Preferred entrypoint for publishable storage numbers: nix run ./nix/test-cluster#cluster -- fresh-storage-bench

nix run ./nix/test-cluster#cluster -- bench-coronafs-local-matrix runs the local single-process CoronaFS export benchmark across the supported cache/aio combinations so software-path regressions can be separated from VM-lab network limits. On the current lab hosts, cache=none with aio=io_uring is the strongest local-export profile and should be treated as the reference point when CoronaFS remote numbers are being distorted by the nested-QEMU/VDE network path.

Advanced usage

Use the script entrypoint only for local debugging inside a prepared Nix shell:

nix develop ./nix/test-cluster -c ./nix/test-cluster/run-cluster.sh smoke

For the strongest local check, use:

nix develop ./nix/test-cluster -c ./nix/test-cluster/run-cluster.sh fresh-smoke

Runtime state

The harness stores build links and VM runtime state under ${PHOTON_CLUSTER_WORK_ROOT:-$REPO_ROOT/work/test-cluster} by default, with VM disks under ${PHOTON_VM_DIR:-$PHOTON_CLUSTER_WORK_ROOT/state} and VDE switch state under ${PHOTON_CLUSTER_VDE_SWITCH_DIR:-$PHOTON_CLUSTER_WORK_ROOT/vde-switch}. Alternate build profiles use profile-suffixed siblings such as ${PHOTON_VM_DIR:-$PHOTON_CLUSTER_WORK_ROOT/state}-storage. The publishable KVM wrapper keeps its logs under the path you pass in, defaults runtime/cache state to ./work/publishable-kvm-runtime, and defaults temporary files to ./work/tmp. Logs for each VM are written to <state-dir>/<node>/vm.log.

Use ./nix/test-cluster/work-root-budget.sh status for disk budget reporting, ./nix/test-cluster/work-root-budget.sh enforce when a local proof run should fail once tracked paths exceed soft budgets, and ./nix/test-cluster/work-root-budget.sh prune-proof-logs 2 for a safer dated-proof cleanup dry-run. The helper reports the size of ./work, ./work/test-cluster/state, disposable runtime roots, and dated proof directories including ./work/rollout-soak, ./work/provider-vm-reality-proof, and ./work/hardware-smoke, then prints a safe cleanup sequence that stops the cluster, removes transient VM state, trims old proof logs, and finally runs a Nix store GC once old result symlinks are no longer needed.

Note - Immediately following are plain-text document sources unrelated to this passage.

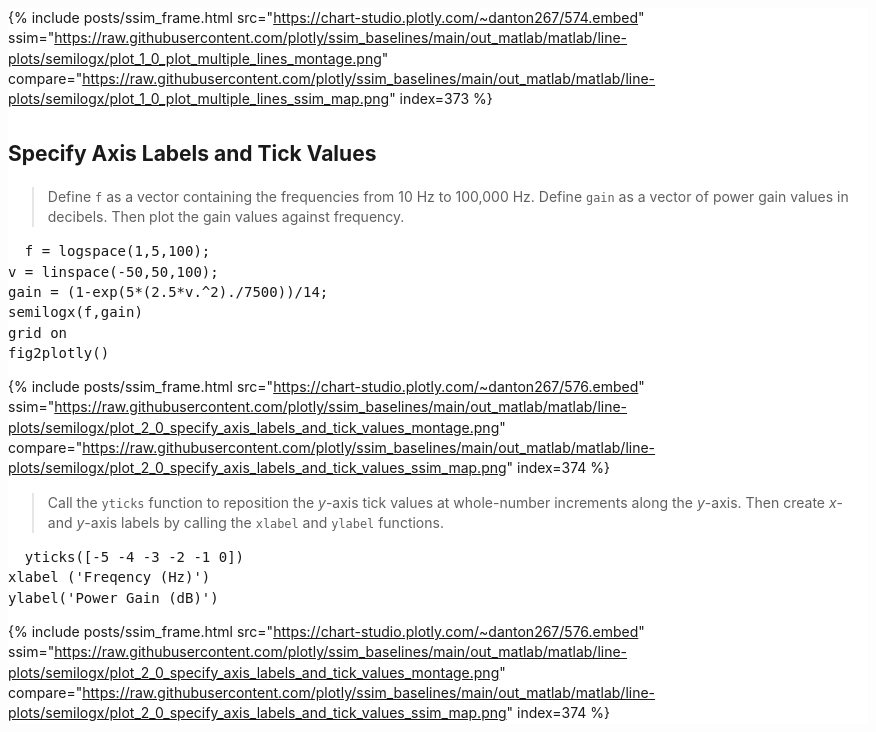 {% include posts/ssim_frame.html 
  src="https://chart-studio.plotly.com/~danton267/574.embed" 
  ssim="https://raw.githubusercontent.com/plotly/ssim_baselines/main/out_matlab/matlab/line-plots/semilogx/plot_1_0_plot_multiple_lines_montage.png" 
  compare="https://raw.githubusercontent.com/plotly/ssim_baselines/main/out_matlab/matlab/line-plots/semilogx/plot_1_0_plot_multiple_lines_ssim_map.png" 
  index=373
%}





## Specify Axis Labels and Tick Values

> Define `f` as a vector containing the frequencies from 10 Hz to 100,000 Hz. Define `gain` as a vector of power gain values in decibels. Then plot the gain values against frequency.

<pre class="mcode">
  f = logspace(1,5,100);
v = linspace(-50,50,100);
gain = (1-exp(5*(2.5*v.^2)./7500))/14;
semilogx(f,gain)
grid on
fig2plotly()
</pre>

{% include posts/ssim_frame.html 
  src="https://chart-studio.plotly.com/~danton267/576.embed" 
  ssim="https://raw.githubusercontent.com/plotly/ssim_baselines/main/out_matlab/matlab/line-plots/semilogx/plot_2_0_specify_axis_labels_and_tick_values_montage.png" 
  compare="https://raw.githubusercontent.com/plotly/ssim_baselines/main/out_matlab/matlab/line-plots/semilogx/plot_2_0_specify_axis_labels_and_tick_values_ssim_map.png" 
  index=374
%}

> Call the `yticks` function to reposition the *y*-axis tick values at whole-number increments along the *y*-axis. Then create *x*- and *y*-axis labels by calling the `xlabel` and `ylabel` functions.

<pre class="mcode">
  yticks([-5 -4 -3 -2 -1 0])
xlabel ('Freqency (Hz)')
ylabel('Power Gain (dB)')
</pre>

{% include posts/ssim_frame.html 
  src="https://chart-studio.plotly.com/~danton267/576.embed" 
  ssim="https://raw.githubusercontent.com/plotly/ssim_baselines/main/out_matlab/matlab/line-plots/semilogx/plot_2_0_specify_axis_labels_and_tick_values_montage.png" 
  compare="https://raw.githubusercontent.com/plotly/ssim_baselines/main/out_matlab/matlab/line-plots/semilogx/plot_2_0_specify_axis_labels_and_tick_values_ssim_map.png" 
  index=374
%}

./work/hardware-smoke is the proof root for physical-node bring-up attempts. hardware-smoke.sh keeps latest pointed at the newest preflight or capture run so transport-free blocked state and real hardware evidence land in the same place.

Scope note

This harness is intentionally VM-first, but the canonical bare-metal install proof also lives here so the docs, harness, and flake check all exercise the same ISO route. Older ad hoc launch scripts under baremetal/vm-cluster are legacy/manual paths, nixosConfigurations.netboot-worker is an archived worker helper outside the canonical guard set, and only netboot-all-in-one plus netboot-control-plane remain companion images for the supported profiles.